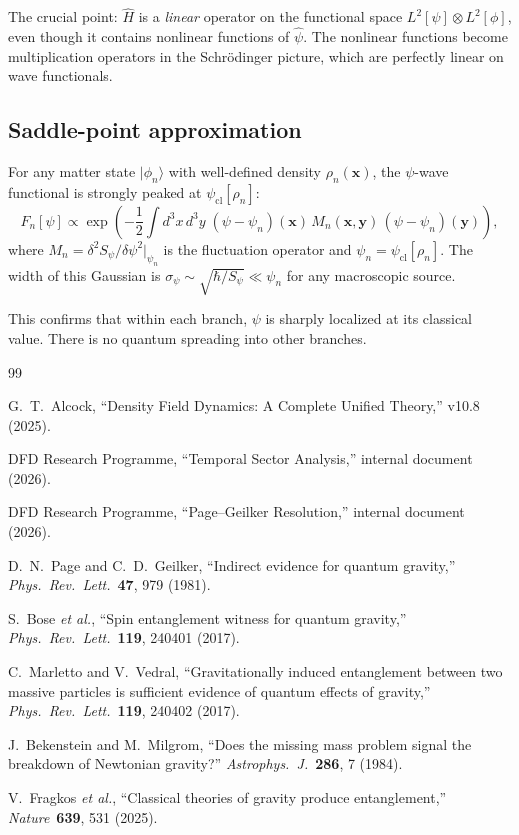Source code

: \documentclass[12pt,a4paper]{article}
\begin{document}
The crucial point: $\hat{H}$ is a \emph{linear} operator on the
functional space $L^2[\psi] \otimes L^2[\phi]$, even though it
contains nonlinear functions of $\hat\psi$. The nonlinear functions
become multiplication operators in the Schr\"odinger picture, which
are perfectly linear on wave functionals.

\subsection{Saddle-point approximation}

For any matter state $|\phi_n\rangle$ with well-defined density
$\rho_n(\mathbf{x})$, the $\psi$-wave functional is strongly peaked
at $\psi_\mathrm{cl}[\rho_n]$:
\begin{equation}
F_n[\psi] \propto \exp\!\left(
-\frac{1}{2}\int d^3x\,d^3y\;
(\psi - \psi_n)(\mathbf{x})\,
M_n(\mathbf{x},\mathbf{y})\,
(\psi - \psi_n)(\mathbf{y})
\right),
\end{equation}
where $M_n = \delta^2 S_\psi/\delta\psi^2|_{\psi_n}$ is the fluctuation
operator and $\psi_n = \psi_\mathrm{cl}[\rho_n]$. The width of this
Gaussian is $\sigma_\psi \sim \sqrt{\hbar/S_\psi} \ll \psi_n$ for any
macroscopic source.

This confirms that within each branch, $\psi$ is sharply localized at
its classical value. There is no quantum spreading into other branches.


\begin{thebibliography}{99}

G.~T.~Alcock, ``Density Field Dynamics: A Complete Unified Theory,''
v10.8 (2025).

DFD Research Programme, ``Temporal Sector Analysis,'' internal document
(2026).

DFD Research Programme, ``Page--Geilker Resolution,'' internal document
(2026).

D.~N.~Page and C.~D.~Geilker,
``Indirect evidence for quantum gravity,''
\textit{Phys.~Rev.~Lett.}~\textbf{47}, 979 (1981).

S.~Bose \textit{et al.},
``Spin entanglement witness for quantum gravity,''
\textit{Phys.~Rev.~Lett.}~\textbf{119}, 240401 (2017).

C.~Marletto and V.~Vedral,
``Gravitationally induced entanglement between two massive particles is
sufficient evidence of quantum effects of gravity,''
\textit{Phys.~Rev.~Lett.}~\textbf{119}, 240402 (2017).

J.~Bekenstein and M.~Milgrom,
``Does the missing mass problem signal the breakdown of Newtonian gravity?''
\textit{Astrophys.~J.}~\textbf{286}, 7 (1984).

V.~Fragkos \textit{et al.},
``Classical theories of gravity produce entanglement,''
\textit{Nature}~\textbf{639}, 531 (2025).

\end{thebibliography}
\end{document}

---------------

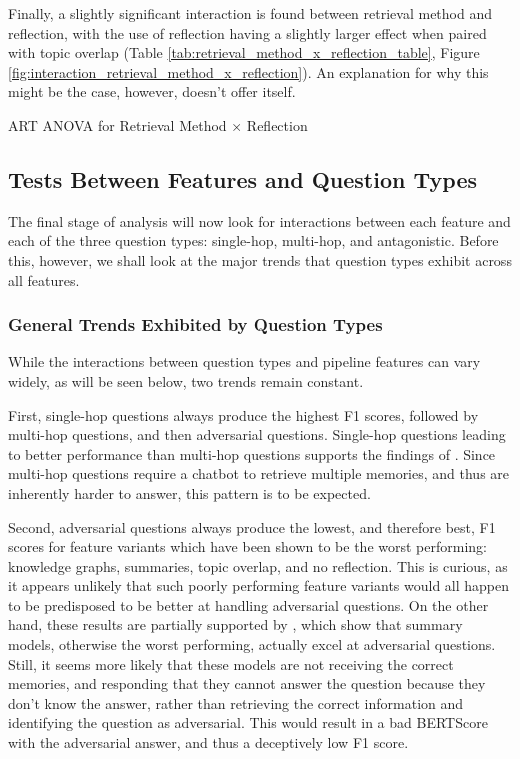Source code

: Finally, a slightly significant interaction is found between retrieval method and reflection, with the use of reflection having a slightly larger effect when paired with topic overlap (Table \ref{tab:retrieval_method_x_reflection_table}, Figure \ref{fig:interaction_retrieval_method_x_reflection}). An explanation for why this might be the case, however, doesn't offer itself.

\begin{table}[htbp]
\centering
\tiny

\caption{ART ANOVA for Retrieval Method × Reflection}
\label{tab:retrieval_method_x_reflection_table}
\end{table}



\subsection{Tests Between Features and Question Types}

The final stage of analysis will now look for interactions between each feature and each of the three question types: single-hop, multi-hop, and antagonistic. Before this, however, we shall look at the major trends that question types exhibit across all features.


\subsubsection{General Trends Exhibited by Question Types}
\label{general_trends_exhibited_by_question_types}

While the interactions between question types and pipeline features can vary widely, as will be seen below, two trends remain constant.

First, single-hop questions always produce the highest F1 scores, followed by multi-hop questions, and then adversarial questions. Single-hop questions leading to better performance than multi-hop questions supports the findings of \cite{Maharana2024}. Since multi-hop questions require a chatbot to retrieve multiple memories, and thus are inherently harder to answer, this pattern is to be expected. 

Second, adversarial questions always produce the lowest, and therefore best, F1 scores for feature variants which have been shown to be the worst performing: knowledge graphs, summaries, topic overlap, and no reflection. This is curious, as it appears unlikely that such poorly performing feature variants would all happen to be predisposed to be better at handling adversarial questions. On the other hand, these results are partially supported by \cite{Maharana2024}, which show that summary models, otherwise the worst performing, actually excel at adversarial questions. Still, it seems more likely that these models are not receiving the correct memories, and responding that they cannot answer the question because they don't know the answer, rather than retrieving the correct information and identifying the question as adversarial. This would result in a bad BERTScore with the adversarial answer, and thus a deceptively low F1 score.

---------------

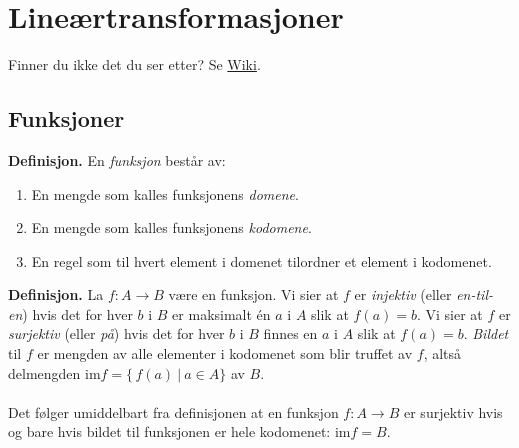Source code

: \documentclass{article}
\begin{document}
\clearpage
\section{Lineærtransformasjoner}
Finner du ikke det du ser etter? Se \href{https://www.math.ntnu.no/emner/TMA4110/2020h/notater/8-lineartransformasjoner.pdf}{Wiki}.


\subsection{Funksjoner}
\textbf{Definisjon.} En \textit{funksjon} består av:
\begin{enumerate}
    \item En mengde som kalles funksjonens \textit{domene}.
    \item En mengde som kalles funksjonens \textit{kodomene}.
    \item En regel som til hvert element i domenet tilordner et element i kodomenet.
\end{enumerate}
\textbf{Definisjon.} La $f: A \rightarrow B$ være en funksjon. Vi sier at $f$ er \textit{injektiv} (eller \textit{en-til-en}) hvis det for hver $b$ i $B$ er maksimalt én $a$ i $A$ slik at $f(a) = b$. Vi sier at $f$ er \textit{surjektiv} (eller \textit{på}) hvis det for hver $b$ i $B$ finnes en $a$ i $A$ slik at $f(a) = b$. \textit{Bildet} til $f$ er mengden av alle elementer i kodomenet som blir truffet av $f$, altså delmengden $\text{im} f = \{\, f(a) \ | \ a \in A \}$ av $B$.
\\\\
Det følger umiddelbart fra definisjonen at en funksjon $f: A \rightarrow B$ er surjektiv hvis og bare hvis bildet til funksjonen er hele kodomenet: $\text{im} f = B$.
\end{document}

---------------

Task description |
Read through the entries and copy each line in which "begin" appears.

Response box |
\begin{document}
\begin{equation}
\begin{thebibliography}{99}
\begin{table}[htbp]
\begin{document}
\begin{enumerate}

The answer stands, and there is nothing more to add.